Un día después de celebrarse el segundo año de la creación del Estado Plurinacional, el Presidente volvió a desarrollar su olfato político haciendo cambios que aunque muy criticados obedecen a su deseo de eternizarse en el trono. Bien lo definía una fuente cercana a la casa de Gobierno: “este año es crucial en la reproducción”. Ostensiblemente lo es. Sin ir más allá en la explicación puntual de las novedades ministeriales y los rostros nuevos, no se han producido mayores sorpresas. Dos cambios explican la necesidad que tiene el oficialismo de reforzar la propaganda política y elaborar una agenda en la que Evo sea, una vez más, el comodín central de la estrategia. La reincorporación al equipo de colaboradores de Juan Ramón Quintana en la cartera de la Presidencia y de Pablo Groux en la de Culturas, es parte de la reingeniería que se plantea la cúpula.
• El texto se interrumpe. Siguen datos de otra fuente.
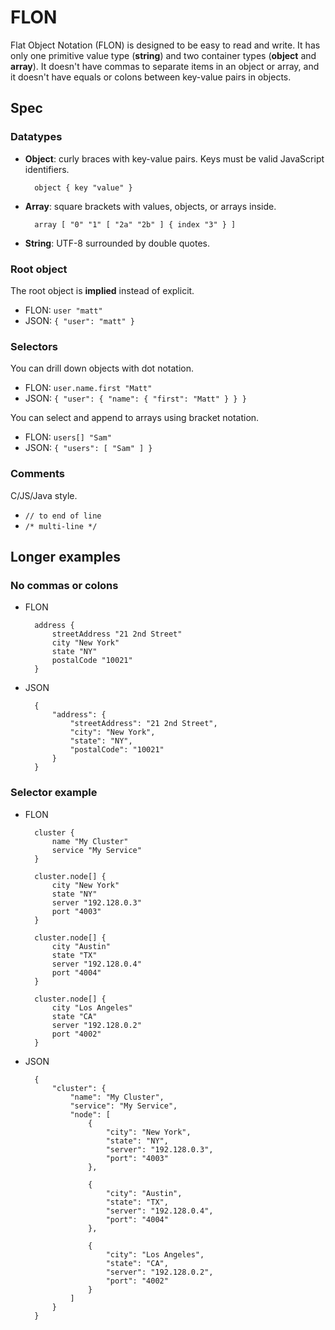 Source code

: #   FLON

Flat Object Notation (FLON) is designed to be easy to read and write. It has only one primitive value type (**string**) and two container types (**object** and **array**). It doesn't have commas to separate items in an object or array, and it doesn't have equals or colons between key-value pairs in objects.

##  Spec

### Datatypes

- **Object**: curly braces with key-value pairs. Keys must be valid JavaScript identifiers.

        object { key "value" }

- **Array**: square brackets with values, objects, or arrays inside.

        array [ "0" "1" [ "2a" "2b" ] { index "3" } ]

- **String**: UTF-8 surrounded by double quotes.

### Root object

The root object is **implied** instead of explicit.

- FLON: `user "matt"`
- JSON: `{ "user": "matt" }`

### Selectors

You can drill down objects with dot notation.

- FLON: `user.name.first "Matt"`
- JSON: `{ "user": { "name": { "first": "Matt" } } }`

You can select and append to arrays using bracket notation.

- FLON: `users[] "Sam"`
- JSON: `{ "users": [ "Sam" ] }`

### Comments

C/JS/Java style.

- `// to end of line`
- `/* multi-line */`

##  Longer examples

### No commas or colons

- FLON

        address {
            streetAddress "21 2nd Street"
            city "New York"
            state "NY"
            postalCode "10021"
        }

- JSON

        {
            "address": {
                "streetAddress": "21 2nd Street",
                "city": "New York",
                "state": "NY",
                "postalCode": "10021"
            }
        }

### Selector example

- FLON

        cluster {
            name "My Cluster"
            service "My Service"
        }
        
        cluster.node[] {
            city "New York"
            state "NY"
            server "192.128.0.3"
            port "4003"
        }
        
        cluster.node[] {
            city "Austin"
            state "TX"
            server "192.128.0.4"
            port "4004"
        }
        
        cluster.node[] {
            city "Los Angeles"
            state "CA"
            server "192.128.0.2"
            port "4002"
        }
        
- JSON

        {
            "cluster": {
                "name": "My Cluster",
                "service": "My Service",
                "node": [
                    {
                        "city": "New York",
                        "state": "NY",
                        "server": "192.128.0.3",
                        "port": "4003"
                    },

                    {
                        "city": "Austin",
                        "state": "TX",
                        "server": "192.128.0.4",
                        "port": "4004"
                    },

                    {
                        "city": "Los Angeles",
                        "state": "CA",
                        "server": "192.128.0.2",
                        "port": "4002"
                    }
                ]
            }
        }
Pablo Groux es un funcionario atento e inteligente. Ha demostrado una capacidad operativa impresionante para montar el trazo oportuno y el escenario adecuado en los tiempos de campaña que se vienen. En el caso del Ministro de la Presidencia, se puede discutir el repudio y los odios que replantea su figura cerca del presidente, pero lo que no puede refutarse es su capacidad temática y operativa. Quintana es el encargado de endulzarle los oídos. El presidente necesita que un funcionario le acompañe en los momentos más difíciles: horas de trabajo extra y sin fatiga. Varias autoridades del Ejecutivo se quejan, aunque no lo hagan público por temor a represalias, de cansancio y mareos. Quintana nunca le reclamará a Evo por las horas extras trabajando a su lado; como Evo, el titular de la presidencia puede pasarse días enteros sin dormir, pauteando agendas y dinamizando el vehículo del poder a propulsiones inimaginables.

En el oficialismo no se reconoce abiertamente que la popularidad de Evo ha caído sobre todo después de las marchas indígenas y los discapacitados; además de la descomposición que jugó en su contra el anunció del incremento del precio de los  carburantes. Todas las encuestas aprueban del 30 al 35% la gestión del presidente. Apoyo que sigue en picada cuando se pregunta a la gente una opinión acerca la capacidad de gestión del esquema; y cuando esa misma pregunta está asociada a la efectividad y capacidad individual de los ministros de Estado, la opinión cae abrumadoramente.

Teniendo claras todas estas variables, Evo apostó una vez más a su percepción e instinto de sobrevivencia. El ex ministro de la Presidencia Carlos Romero nunca entendió la dinámica ni la ejecución. La ex de culturas Elizabeth Salguero tampoco entendió las potencialidades del “jefe”. Lo que menos quiere Evo es un equipo de colaboradores que descuiden el culto a su personalidad.

Las movidas de carnaval.

Son la señal de los nuevos tiempos. Una tarea nada sencilla por la aceleración de trabajo, compromisos y metas. En esta dinámica  se jugará el futuro electoral de una oposición desarticulada, sin rumbo y que adolece de un bien que en la política juega un rol definitivo: el sentido práctico que posee el Presidente.

Populista y populachero.

En ese sentido puede ser útil una distinción simple entre gobierno popular y gobierno populista; presidente popular y presidente populachero. Gobierno popular es aquel que tiene como meta mejorar el bienestar del mayor número de habitantes. Posee como objetivo, a través de sus políticas públicas, el bienestar de la sociedad. Naturalmente, se podría pensar que un Gobierno populista busca lo mismo. La diferencia radica en la capacidad de ser sustentable. Es decir a la durabilidad, ampliación y regeneración de las condiciones que lo estabilizan políticamente.

El Gobierno popular mejora y difunde el bienestar de manera permanente, no sólo por un período corto. Un Gobierno populista privilegia en cambio los efectos inmediatos de sus políticas por encima de la duración de estos efectos. El populismo no prevé el largo plazo. Logra un fulgurante apoyo político y suele, como la historia lo demuestra, terminar en crisis económica, social y política. El problema es que detrás de esta batalla de denominaciones suele esconderse la posibilidad de un drama mayor. El populismo, que no se plantea la sustentabilidad de sus cambios, genera las “Grecias” del futuro.